- [Assignment]
Please filter the data below down to the lines holding the string "candidates".

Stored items
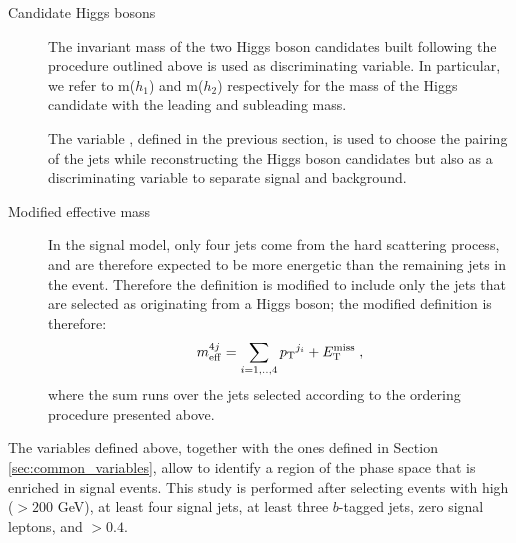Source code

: \begin{description}
\item[Candidate Higgs bosons] The invariant mass of the two Higgs boson candidates built following the procedure outlined above 
is used as discriminating variable. In particular, we refer to m($h_1$) and m($h_2$) respectively for the mass of the Higgs candidate with 
the leading and subleading mass.

The variable \dRmax, defined in the previous section, is used to choose the pairing of the jets while reconstructing 
the Higgs boson candidates but also as a discriminating variable to separate signal and background. 

\item[Modified effective mass] In the signal model, only four jets come from the hard scattering process, and are therefore expected to be more energetic than the 
remaining jets in the event. Therefore the \meff definition is modified to include only the jets that are selected 
as originating from a Higgs boson; the modified definition is therefore:
\begin{equation}
m_{\mathrm{eff}}^{4j} = \sum_{i=1,..,4} {p_{\rm T}}^{j_i} + E_{\rm T}^{\mathrm{miss}} \; , \nonumber
\end{equation}
\noindent where the sum runs over the jets selected according to the ordering procedure presented above.

\end{description}

The variables defined above, together with the ones defined in Section \ref{sec:common_variables},  
allow to identify a region of the phase space that is enriched in signal events. 
This study is performed after selecting events with high \met ($> 200$ GeV), at least four signal jets, at least three $b$-tagged jets, zero signal leptons, and \dphimin $>0.4$.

- [Your solution]
\item[Candidate Higgs bosons] The invariant mass of the two Higgs boson candidates built following the procedure outlined above 
the Higgs boson candidates but also as a discriminating variable to separate signal and background. 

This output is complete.